The future of medical rehabilitation (RM) services hinges on more flexible commissioning arrangements
So argues a new report by the Royal College of Physicians (RCP) and the British Society of Rehabilitation Medicine (BSRM) detailing the benefits that rapidly available, ongoing access to high quality rehabilitation services offers patients with disabilities arising from injury or long term conditions. Entitled Medical Rehabilitation in 2011 and beyond, the report is the work of an expert group comprising medical specialists, patients and allied professionals. In addition to revising the definitions of RM in line with current practice and expected technological advances, the authors have, following a wide ranging review of the evidence, provided specifications for designing cost effective services that maximise opportunities for recovery.
Central to their vision is more active collaboration between commissioners and medical specialists to support integrated, personalised care in the face of an increasingly complex provider landscape. Commissioners, they suggest, must rise to the challenge of developing frameworks that reflect need, complexity and local circumstances. Equally, clinicians need to be trained to recognise the need complex packages of interventions and be able to coordinate their introduction. They should also be able to evaluate and demonstrate the benefits that can be achieved through enabling technology, while remaining aware of their limitations in relation to complex patient groups.
Among the group’s main findings is that:
- While current initiatives on acute stroke care, critical illness rehabilitation and trauma care networks all highlight the need for early specialist rehabilitation intervention, the priority of acute provider units is often too focused on clearing beds at the expense of supporting a fully staffed acute rehabilitation service as part of the early continuum of care.
- Current trends suggest that, as the pattern of hospital based services change, more RM specialists will contribute to the working of community based rehabilitation teams. This is likely to create new challenges for the specialty, will place extra demands on current training budgets and will require expansion of specialist numbers.
- RM services provision continues to be patchy, with the quantity of service provided often falling far short of the known need. For example, a recent published audit demonstrated that 38% of patients occupying beds in a neurosurgical unit should have been transferred to specialist RM services.
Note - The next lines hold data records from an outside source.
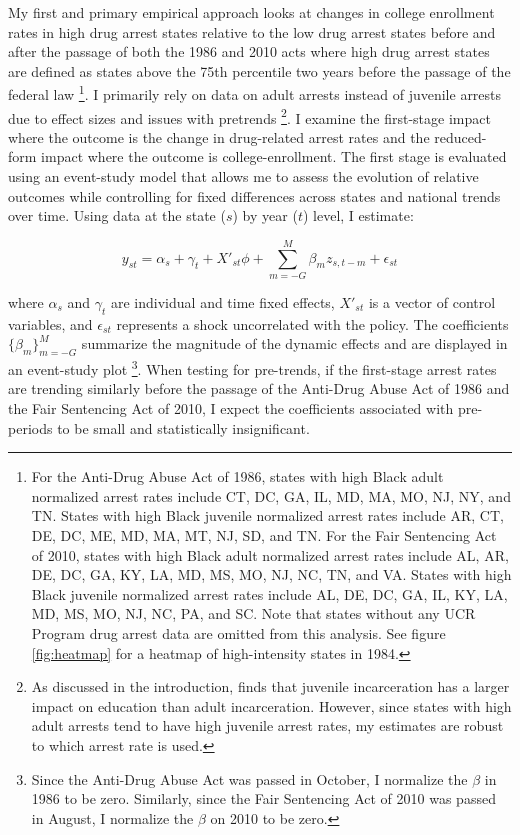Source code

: \documentclass{article}
\begin{document}
My first and primary empirical approach looks at changes in college enrollment rates in high drug arrest states relative to the low drug arrest states before and after the passage of both the 1986 and 2010 acts where high drug arrest states are defined as states above the 75th percentile two years before the passage of the federal law \footnote{For the Anti-Drug Abuse Act of 1986, states with high Black adult normalized arrest rates include CT, DC, GA, IL, MD, MA, MO, NJ, NY, and TN. States with high Black juvenile normalized arrest rates include AR, CT, DE, DC, ME, MD, MA, MT, NJ, SD, and TN. For the Fair Sentencing Act of 2010, states with high Black adult normalized arrest rates include AL, AR, DE, DC, GA, KY, LA, MD, MS, MO, NJ, NC, TN, and VA. States with high Black juvenile normalized arrest rates include AL, DE, DC, GA, IL, KY, LA, MD, MS, MO, NJ, NC, PA, and SC. Note that states without any UCR Program drug arrest data are omitted from this analysis. See figure \ref{fig:heatmap} for a heatmap of high-intensity states in 1984.}. I primarily rely on data on adult arrests instead of juvenile arrests due to effect sizes and issues with pretrends \footnote{As discussed in the introduction, \cite{aizer} finds that juvenile incarceration has a larger impact on education than adult incarceration. However, since states with high adult arrests tend to have high juvenile arrest rates, my estimates are robust to which arrest rate is used.}. I examine the first-stage impact where the outcome is the change in drug-related arrest rates and the reduced-form impact where the outcome is college-enrollment. The first stage is evaluated using an event-study model that allows me to assess the evolution of relative outcomes while controlling for fixed differences across states and national trends over time. Using data at the state ($s$) by year ($t$) level, I estimate:

\begin{equation} \label{eq:state_level_es}
  y_{st} = \alpha_s + \gamma_t + X'_{st} \phi + \sum_{m=-G}^{M} \beta_m z_{s,t-m} + \epsilon_{st}
\end{equation}

where $\alpha_s$ and $\gamma_t$ are individual and time fixed effects, $X'_{st}$ is a vector of control variables, and $\epsilon_{st}$ represents a shock uncorrelated with the policy. The coefficients $\{\beta_m \}^{M}_{m=-G}$ summarize the magnitude of the dynamic effects and are displayed in an event-study plot \footnote{Since the Anti-Drug Abuse Act was passed in October, I normalize the $\beta$ in 1986 to be zero. Similarly, since the Fair Sentencing Act of 2010 was passed in August, I normalize the $\beta$ on 2010 to be zero.}. When testing for pre-trends, if the first-stage arrest rates are trending similarly before the passage of the Anti-Drug Abuse Act of 1986 and the Fair Sentencing Act of 2010, I expect the coefficients associated with pre-periods to be small and statistically insignificant.
\end{document}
Addressing this need would increase capacity in acute units and reduce their need to build and staff more acute wards.
On the basis of their discoveries the working party have recommended the following:
- The provision of early access to acute RM specialist services for people with newly acquired brain injury due to major trauma, critical illness or other causation. This is an urgent priority.
- That people with disabling new or progressive health conditions have timely access to RM specialist services to minimise their disability and enhance their quality of life. For some people this means repeated access.
- That clear commissioning structures, which facilitate the understanding, coordination, redesign and development of rehabilitation services are put into place. This would include reviewing how consortium or collaborative commissioning arrangements could support existing structures and looking again at case management arrangements to deal with gaps in service provision.
Professor Christine Collin, co-chair of the RCP Working Party, immediate past president of the British Society of Rehabilitation Medicine and a consultant in Neuro-rehabilitation at the Royal Berkshire Hospital, Reading said:
Those who acquire a disability and their families often have huge adjustments to make to their lives. Proactive and integrated specialist rehabilitation can significantly reduce the impact of disability and prevent avoidable complications. This requires a well coordinated, multi-professional team with the person and their family at the centre. This report reaffirms the central place that such personalised care holds in the ethos of rehabilitation medicine and the crucial role that the rehabilitation medicine specialist plays in ensuring access to expertise whilst respecting the wishes of the individual and their families.
Professor Anthony Ward, co-chair of the RCP Working Party and a consultant in Rehabilitation Medicine at the North Staffordshire Rehabilitation Centre, Stoke-on-Trent, added:
The specialty of rehabilitation medicine manages complicated and expensive conditions and is likely to change markedly over the next few years. These will be exciting times, but patients must remain assured that the multidisciplinary teams and services responsible for their wellbeing are able to communicate well with them and with each other. This report provides an excellent starting point, from which to establish a framework that, building on earlier advances, will secure such an approach.